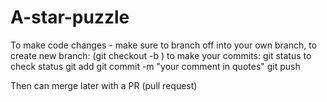 # A-star-puzzle


To make code changes - make sure to branch off into your own branch, to create new branch: (git checkout -b <branch name>)
to make your commits:
  git status to check status
  git add <file>
  git commit -m "your comment in quotes"
  git push
  
Then can merge later with a PR (pull request)

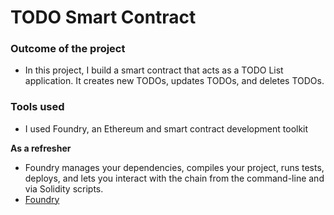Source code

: # TODO Smart Contract

### Outcome of the project
- In this project, I build a smart contract that acts as a TODO List application. It creates new TODOs, updates TODOs, and deletes TODOs.
### Tools used

- I used Foundry, an Ethereum and smart contract development toolkit

**As a refresher**
 - Foundry manages your dependencies, compiles your project, runs tests, deploys, and lets you interact with the chain from the command-line and via Solidity scripts.
 - [Foundry](https://book.getfoundry.sh/)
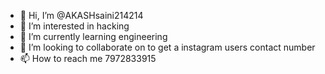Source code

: - 👋 Hi, I’m @AKASHsaini214214
- 👀 I’m interested in hacking
- 🌱 I’m currently learning engineering
- 💞️ I’m looking to collaborate on to get a instagram users contact number
- 📫 How to reach me 7972833915

<!---
AKASHsaini214214/AKASHsaini214214 is a ✨ special ✨ repository because its `README.md` (this file) appears on your GitHub profile.
You can click the Preview link to take a look at your changes.
--->
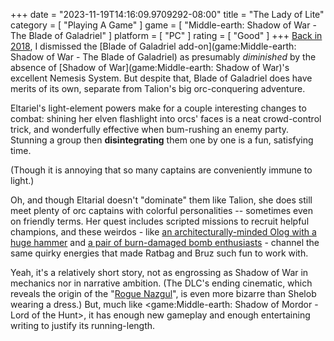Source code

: +++
date = "2023-11-19T14:16:09.9709292-08:00"
title = "The Lady of Lite"
category = [ "Playing A Game" ]
game = [ "Middle-earth: Shadow of War - The Blade of Galadriel" ]
platform = [ "PC" ]
rating = [ "Good" ]
+++
[Back in 2018]($SiteBaseURL$2018/07/22/war-never-changes/), I dismissed the [Blade of Galadriel add-on](game:Middle-earth: Shadow of War - The Blade of Galadriel) as presumably *diminished* by the absence of [Shadow of War](game:Middle-earth: Shadow of War)'s excellent Nemesis System.  But despite that, Blade of Galadriel does have merits of its own, separate from Talion's big orc-conquering adventure.

Eltariel's light-element powers make for a couple interesting changes to combat: shining her elven flashlight into orcs' faces is a neat crowd-control trick, and wonderfully effective when bum-rushing an enemy party.  Stunning a group then **disintegrating** them one by one is a fun, satisfying time.

(Though it is annoying that so many captains are conveniently immune to light.)

Oh, and though Eltarial doesn't "dominate" them like Talion, she does still meet plenty of orc captains with colorful personalities -- sometimes even on friendly terms.  Her quest includes scripted missions to recruit helpful champions, and these weirdos - like [an architecturally-minded Olog with a huge hammer](https://www.neoseeker.com/middle-earth-shadow-of-war-the-blade-of-galadriel/walkthrough/The_Architect) and [a pair of burn-damaged bomb enthusiasts](https://www.neoseeker.com/middle-earth-shadow-of-war-the-blade-of-galadriel/walkthrough/Flint_%26_Tinder) - channel the same quirky energies that made Ratbag and Bruz such fun to work with.

Yeah, it's a relatively short story, not as engrossing as Shadow of War in mechanics nor in narrative ambition.  (The DLC's ending cinematic, which reveals the origin of the "[Rogue Nazgul](https://shadowofwar.fandom.com/wiki/The_Nazg%C3%BBl_Sisters)", is even more bizarre than Shelob wearing a dress.)  But, much like <game:Middle-earth: Shadow of Mordor - Lord of the Hunt>, it has enough new gameplay and enough entertaining writing to justify its running-length.
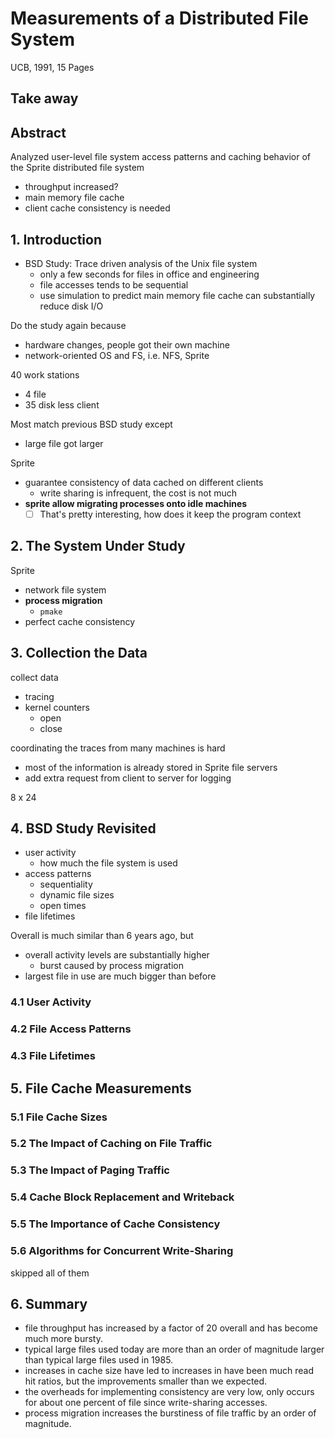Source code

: # Measurements of a Distributed File System

UCB, 1991, 15 Pages

## Take away

## Abstract

Analyzed user-level file system access patterns and caching behavior of the Sprite distributed file system

- throughput increased?
- main memory file cache
 - client cache consistency is needed

## 1. Introduction

- BSD Study: Trace driven analysis of the Unix file system
  - only a few seconds for files in office and engineering
  - file accesses tends to be sequential
  - use simulation to predict main memory file cache can substantially reduce disk I/O

Do the study again because

- hardware changes, people got their own machine
- network-oriented OS and FS, i.e. NFS, Sprite


40 work stations

- 4 file
- 35 disk less client

Most match previous BSD study except

- large file got larger

Sprite

- guarantee consistency of data cached on different clients
  - write sharing is infrequent, the cost is not much
- **sprite allow migrating processes onto idle machines**
  - [ ] That's pretty interesting, how does it keep the program context

## 2. The System Under Study

Sprite

- network file system
- **process migration**
  - `pmake`
- perfect cache consistency

## 3. Collection the Data

collect data
- tracing
- kernel counters
  - open
  - close

coordinating the traces from many machines is hard
- most of the information is already stored in Sprite file servers
- add extra request from client to server for logging

8 x 24

## 4. BSD Study Revisited

- user activity
  - how much the file system is used
- access patterns
  - sequentiality
  - dynamic file sizes
  - open times
- file lifetimes

Overall is much similar than 6 years ago, but

- overall activity levels are substantially higher
  - burst caused by process migration
- largest file in use are much bigger than before

### 4.1 User Activity

### 4.2 File Access Patterns

### 4.3 File Lifetimes

## 5. File Cache Measurements

### 5.1 File Cache Sizes

### 5.2 The Impact of Caching on File Traffic

### 5.3 The Impact of Paging Traffic

### 5.4 Cache Block Replacement and Writeback

### 5.5 The Importance of Cache Consistency

### 5.6 Algorithms for Concurrent Write-Sharing

skipped all of them

## 6. Summary

- file throughput has increased by a factor of 20 overall and has become much more bursty.
- typical large files used today are more than an order of magnitude larger than typical large files used in 1985.
- increases in cache size have led to increases in have been much read hit ratios, but the improvements smaller than we expected.
- the overheads for implementing consistency are very low, only occurs for about one percent of file since write-sharing accesses.
- process migration increases the burstiness of file traffic by an order of magnitude.
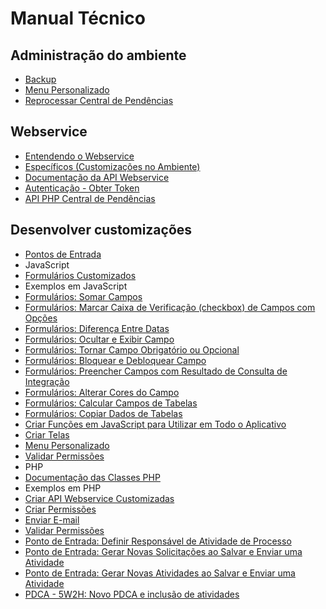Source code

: # Manual Técnico

## Administração do ambiente
* [Backup](?i=pt-BR&p=backup)
* [Menu Personalizado](?i=pt-BR&p=menu_personalizado)
* [Reprocessar Central de Pendências](?i=pt-BR&p=dev_central_de_pendencias_reprocessar)

## Webservice
* [Entendendo o Webservice](?i=pt-BR&p=dev_webservice)
* [Específicos (Customizações no Ambiente)](?i=pt-BR&p=dev_especificos)
* [Documentação da API Webservice]([PATH_SWAGGER])
 * [Autenticação - Obter Token](?i=pt-BR&p=dev_login)
* [API PHP Central de Pendências](?i=pt-BR&p=dev_central_de_pendencias)

## Desenvolver customizações
* [Pontos de Entrada](?i=pt-BR&p=dev_pontos_de_entrada)
* JavaScript
 * [Formulários Customizados](?i=pt-BR&p=dev_customizacao_formularios)
* Exemplos em JavaScript
 * [Formulários: Somar Campos](?i=pt-BR&p=dev_formularios_somar_campos)
 * [Formulários: Marcar Caixa de Verificação (checkbox) de Campos com Opções](?i=pt-BR&p=dev_formularios_marcar_caixa_de_verificacao_checkbox_de_campos_com_opcoes)
 * [Formulários: Diferença Entre Datas](?i=pt-BR&p=dev_formularios_diferenca_entre_datas)
 * [Formulários: Ocultar e Exibir Campo](?i=pt-BR&p=dev_formularios_ocultar_e_exibir_campo)
 * [Formulários: Tornar Campo Obrigatório ou Opcional](?i=pt-BR&p=dev_formularios_tornar_campo_obrigatorio_ou_opcional)
 * [Formulários: Bloquear e Debloquear Campo](?i=pt-BR&p=dev_formularios_bloquear_e_debloquear_campo)
 * [Formulários: Preencher Campos com Resultado de Consulta de Integração](?i=pt-BR&p=dev_formularios_preencher_campos_com_resultado_de_consulta_de_integracao)
 * [Formulários: Alterar Cores do Campo](?i=pt-BR&p=dev_formularios_alterar_cores)
 * [Formulários: Calcular Campos de Tabelas](?i=pt-BR&p=dev_formularios_calcular_campos)
 * [Formulários: Copiar Dados de Tabelas](?i=pt-BR&p=dev_formularios_copiar_dados_tabelas)
 * [Criar Funções em JavaScript para Utilizar em Todo o Aplicativo](?i=pt-BR&p=dev_criar_funcoes_javascript)
 * [Criar Telas](?i=pt-BR&p=dev_views)
 * [Menu Personalizado](?i=pt-BR&p=dev_menu_personalizado_javascript)
 * [Validar Permissões](?i=pt-BR&p=dev_validar_permissoes_javascript)
* PHP
 * [Documentação das Classes PHP]([PATH_PHPCLASS])
* Exemplos em PHP
 * [Criar API Webservice Customizadas](?i=pt-BR&p=dev_api_customizada)
 * [Criar Permissões](?i=pt-BR&p=dev_permissoes)
 * [Enviar E-mail](?i=pt-BR&p=dev_enviar_email)
 * [Validar Permissões](?i=pt-BR&p=dev_validar_permissoes_php)
 * [Ponto de Entrada: Definir Responsável de Atividade de Processo](?i=pt-BR&p=dev_pe_definir_responsavel_atividade_processo)
 * [Ponto de Entrada: Gerar Novas Solicitações ao Salvar e Enviar uma Atividade](?i=pt-BR&p=dev_pe_gerar_novas_solicitacoes_ao_salvar_e_enviar_uma_atividade)
 * [Ponto de Entrada: Gerar Novas Atividades ao Salvar e Enviar uma Atividade](?i=pt-BR&p=dev_pe_gerar_novas_atividades_ao_salvar_e_enviar_uma_atividade)
 * [PDCA - 5W2H: Novo PDCA e inclusão de atividades](?i=pt-BR&p=dev_php_pdca)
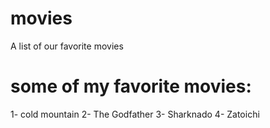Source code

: # movies
A list of our favorite movies
# some of my favorite movies:
1- cold mountain
2- The Godfather
3- Sharknado
4- Zatoichi
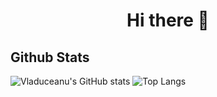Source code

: <h1 align=center> Hi there 👋 </h1>

## Github Stats

![Vladuceanu's GitHub stats](https://github-readme-stats.vercel.app/api?username=VladuceanuTudor&show_icons=true&theme=tokyonight)
![Top Langs](https://github-readme-stats.vercel.app/api/top-langs/?username=VladuceanuTudor&layout=compact&theme=tokyonight)
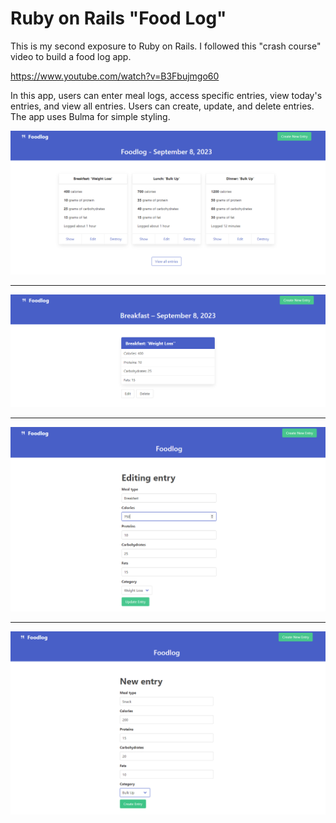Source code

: # Ruby on Rails "Food Log"

This is my second exposure to Ruby on Rails. I followed this "crash course" video to build a food log app.

<a href="https://www.youtube.com/watch?v=B3Fbujmgo60" target="_blank">https://www.youtube.com/watch?v=B3Fbujmgo60</a>

In this app, users can enter meal logs, access specific entries, view today's entries, and view all entries. Users can create, update, and delete entries. The app uses Bulma for simple styling.

<p align="center">
  <img src="readme1.png">
</p>
<hr>
<p align="center">
  <img src="readme2.png">
</p>
<hr>
<p align="center">
  <img src="readme3.png">
</p>
<hr>
<p align="center">
  <img src="readme4.png">
</p>
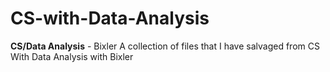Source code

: # CS-with-Data-Analysis
<b>CS/Data Analysis</b> - Bixler
A collection of files that I have salvaged from CS With Data Analysis with Bixler

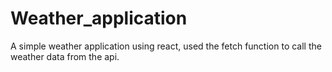 # Weather_application
A simple weather application using react, used the fetch function to call the weather data from the api.
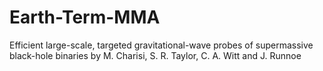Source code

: # Earth-Term-MMA
Efficient large-scale, targeted gravitational-wave probes of supermassive black-hole binaries
by M. Charisi, S. R. Taylor, C. A. Witt and J. Runnoe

* * *

(Task): Give back, unaltered, each line of the listing from the first to the line that contains "TODO Smart Contract", leaving every picture out.

(Solution to the exercise):
 # A-star-puzzle


To make code changes - make sure to branch off into your own branch, to create new branch: (git checkout -b <branch name>)
to make your commits:
  git status to check status
  git add <file>
  git commit -m "your comment in quotes"
  git push
  
Then can merge later with a PR (pull request)

Source code

: # TODO Smart Contract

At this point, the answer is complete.